Distúrbio que cursa com perda progressiva da troca materno fetal e queda de O2
Qual geralmente é o contexto da CIUR com relação ao pré-natal, doppler e LA?
- gestação de alto risco, com alteração na dopplervelocitometria e oligodrâmnio
Como dar o diagnóstico?
- 1ºpasso: confirmar idade gestacional
- 2º passo: identificar a altura uterina. É método de rastreio e concorda com IG entre 18 e 30 semanas. Se tem diferença maior que 3cm manda para USG
- 3º passo: USG com peso fetal estimado < p10 é CIUR
- 4º passo: confirmação diagnóstico somente pós-parto
Qual o indicador mais sensível para avaliar CIUR?

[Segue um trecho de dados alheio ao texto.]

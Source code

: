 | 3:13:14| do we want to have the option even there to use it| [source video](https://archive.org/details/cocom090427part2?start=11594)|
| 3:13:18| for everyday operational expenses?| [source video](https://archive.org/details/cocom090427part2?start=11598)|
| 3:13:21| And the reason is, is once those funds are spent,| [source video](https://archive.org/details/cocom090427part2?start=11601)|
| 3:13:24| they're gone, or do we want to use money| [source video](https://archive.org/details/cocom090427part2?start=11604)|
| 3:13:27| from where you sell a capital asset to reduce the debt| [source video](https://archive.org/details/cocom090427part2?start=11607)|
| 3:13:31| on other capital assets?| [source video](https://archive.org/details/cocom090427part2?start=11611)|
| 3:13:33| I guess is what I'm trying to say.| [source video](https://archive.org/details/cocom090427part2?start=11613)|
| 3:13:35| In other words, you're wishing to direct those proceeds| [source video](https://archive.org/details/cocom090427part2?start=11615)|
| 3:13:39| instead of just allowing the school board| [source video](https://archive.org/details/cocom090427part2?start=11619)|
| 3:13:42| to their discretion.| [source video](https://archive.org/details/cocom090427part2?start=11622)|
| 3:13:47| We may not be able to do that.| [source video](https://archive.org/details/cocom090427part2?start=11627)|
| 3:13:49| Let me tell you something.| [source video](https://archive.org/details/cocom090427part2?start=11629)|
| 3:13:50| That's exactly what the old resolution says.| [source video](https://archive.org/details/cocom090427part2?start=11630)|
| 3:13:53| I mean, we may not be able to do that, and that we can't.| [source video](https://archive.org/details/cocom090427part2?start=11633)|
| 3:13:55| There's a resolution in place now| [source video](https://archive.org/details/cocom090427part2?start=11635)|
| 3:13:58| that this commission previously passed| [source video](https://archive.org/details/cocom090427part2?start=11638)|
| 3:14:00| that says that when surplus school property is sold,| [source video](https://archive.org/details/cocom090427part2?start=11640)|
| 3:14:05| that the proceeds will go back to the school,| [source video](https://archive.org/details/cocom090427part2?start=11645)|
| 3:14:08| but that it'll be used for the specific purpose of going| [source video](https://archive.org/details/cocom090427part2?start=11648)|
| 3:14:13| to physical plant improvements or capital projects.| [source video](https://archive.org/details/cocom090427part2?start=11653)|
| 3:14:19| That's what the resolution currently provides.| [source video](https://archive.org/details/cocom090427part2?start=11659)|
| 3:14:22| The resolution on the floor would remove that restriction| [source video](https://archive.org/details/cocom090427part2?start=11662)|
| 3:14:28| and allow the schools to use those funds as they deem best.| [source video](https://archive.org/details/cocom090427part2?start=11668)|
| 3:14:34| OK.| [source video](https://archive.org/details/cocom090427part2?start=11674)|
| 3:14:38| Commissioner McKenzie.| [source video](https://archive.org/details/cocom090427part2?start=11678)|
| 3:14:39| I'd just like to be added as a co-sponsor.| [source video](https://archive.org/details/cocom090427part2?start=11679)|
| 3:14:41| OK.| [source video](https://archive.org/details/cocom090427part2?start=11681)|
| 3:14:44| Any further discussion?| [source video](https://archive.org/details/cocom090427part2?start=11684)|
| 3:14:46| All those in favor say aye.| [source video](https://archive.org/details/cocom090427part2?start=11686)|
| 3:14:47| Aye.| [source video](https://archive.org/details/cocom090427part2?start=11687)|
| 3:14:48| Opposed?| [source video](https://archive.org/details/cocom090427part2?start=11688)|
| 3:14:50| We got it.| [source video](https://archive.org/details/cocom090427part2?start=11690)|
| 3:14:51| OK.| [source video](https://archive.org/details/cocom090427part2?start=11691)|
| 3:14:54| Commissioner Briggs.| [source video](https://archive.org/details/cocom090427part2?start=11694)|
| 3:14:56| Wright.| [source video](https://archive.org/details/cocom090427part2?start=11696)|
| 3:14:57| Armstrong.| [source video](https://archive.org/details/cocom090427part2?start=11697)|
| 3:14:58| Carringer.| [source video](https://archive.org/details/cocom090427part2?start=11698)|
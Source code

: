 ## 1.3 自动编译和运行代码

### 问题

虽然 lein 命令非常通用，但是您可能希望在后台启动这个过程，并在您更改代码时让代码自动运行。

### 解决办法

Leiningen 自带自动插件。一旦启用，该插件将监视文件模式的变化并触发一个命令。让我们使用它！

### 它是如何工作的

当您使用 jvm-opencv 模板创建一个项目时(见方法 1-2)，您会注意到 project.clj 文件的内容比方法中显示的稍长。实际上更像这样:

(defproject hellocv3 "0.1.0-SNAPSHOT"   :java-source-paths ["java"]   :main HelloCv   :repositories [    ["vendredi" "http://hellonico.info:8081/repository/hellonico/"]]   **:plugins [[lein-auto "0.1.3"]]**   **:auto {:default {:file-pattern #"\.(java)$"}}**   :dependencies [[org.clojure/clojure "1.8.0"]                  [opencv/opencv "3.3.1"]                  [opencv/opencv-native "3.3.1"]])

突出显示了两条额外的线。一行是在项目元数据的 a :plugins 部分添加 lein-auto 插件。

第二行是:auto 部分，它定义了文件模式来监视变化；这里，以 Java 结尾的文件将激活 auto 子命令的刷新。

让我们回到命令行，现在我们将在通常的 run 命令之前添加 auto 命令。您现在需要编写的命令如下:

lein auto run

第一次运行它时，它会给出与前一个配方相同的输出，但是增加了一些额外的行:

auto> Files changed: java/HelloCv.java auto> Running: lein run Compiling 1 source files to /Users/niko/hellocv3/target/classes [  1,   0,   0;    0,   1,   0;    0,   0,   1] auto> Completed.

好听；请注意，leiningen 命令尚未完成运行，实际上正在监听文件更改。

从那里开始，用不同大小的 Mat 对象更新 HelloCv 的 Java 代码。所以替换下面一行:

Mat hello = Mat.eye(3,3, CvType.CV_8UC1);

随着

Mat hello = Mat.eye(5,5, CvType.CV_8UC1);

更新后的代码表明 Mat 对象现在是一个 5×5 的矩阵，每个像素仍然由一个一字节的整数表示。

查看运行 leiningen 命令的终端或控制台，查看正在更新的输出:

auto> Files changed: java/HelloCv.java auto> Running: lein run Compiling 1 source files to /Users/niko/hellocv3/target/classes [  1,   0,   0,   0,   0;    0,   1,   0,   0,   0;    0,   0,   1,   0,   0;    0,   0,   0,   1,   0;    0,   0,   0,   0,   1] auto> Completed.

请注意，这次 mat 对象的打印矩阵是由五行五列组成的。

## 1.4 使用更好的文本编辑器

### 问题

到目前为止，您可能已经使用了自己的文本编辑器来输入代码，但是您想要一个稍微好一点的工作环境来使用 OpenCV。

- redução da circunferência abdominal e alteração da relação CC/CA
Quais os tipos de CIUR?
- tipo 1: simétrico
- tipo 2: assimétrico
- tipo 3: misto
Quais as características do CIUR tipo 1?
- 5-10% dos casos
- ocorre uma agressão no início da gestação que afeta a hiperplasia celular
- causas são aneuploidias, infecções congênitas, drogas
- peso sempre < p10 e relação CC/CA mantida
Quais as características do CIUR tipo 2?
- mais comum 80% dos casos
- agresão no 2º e 3º trimestres e afeta hipertrofia
- ocorre na insuficiência placentária (HAS, DM prévio, colagenose)
- vinha crescendo bem e depois cai
- relação CC/CA aumentada
Quais as características do CIUR tipo 3?
- forma mais rara
- com assimetria desde o começo da gestação
- ocorre uma agressão inicial que se perpetua
O que o doppler de artéria uterina avalia? Qual é o normal e o patológico?
- avalia o fenômenos adaptativos maternos como a segunda onda de invasão trofoblástica
- Deve verificar a perda da incisura protodiastólica bilateral e redução da resistência
- Se persiste a incisura quer dizer risco de CIUR, pré-eclâmpsia
O que o doppler de artéria umbilical avalia? Qual é o normal e o patológico?
- avalia a função placentária
- normal e queda de resistência com aproximação entre o pico sistólico e diastólico
- pode haver aumento de resistência com redução do fluxo da diástole, alcançando o zero (diástole 0) ou ultrapassando o 0 (diástole reversa)
O que o doppler de artéria cerebral média avalia? Quais os parâmetros importantes? Como calcular?
- avalia circulação fetal e o fenômeno de centralizacão
- o normal é ter resistência aumentada em ACM por ser um vaso pequeno. Se vasodilalata, aumento fluxo diastólico e reduz resistência é o fenômeno de centralização e priorização de orgãos nobres
- calculada pela umbilicocerebral: S/D umbilical sobre S/D cerebral. Se ≥ 1 indica centralização
Quais são os órgãos nobres priorizados na centralização? Qual não é e o que isso causa?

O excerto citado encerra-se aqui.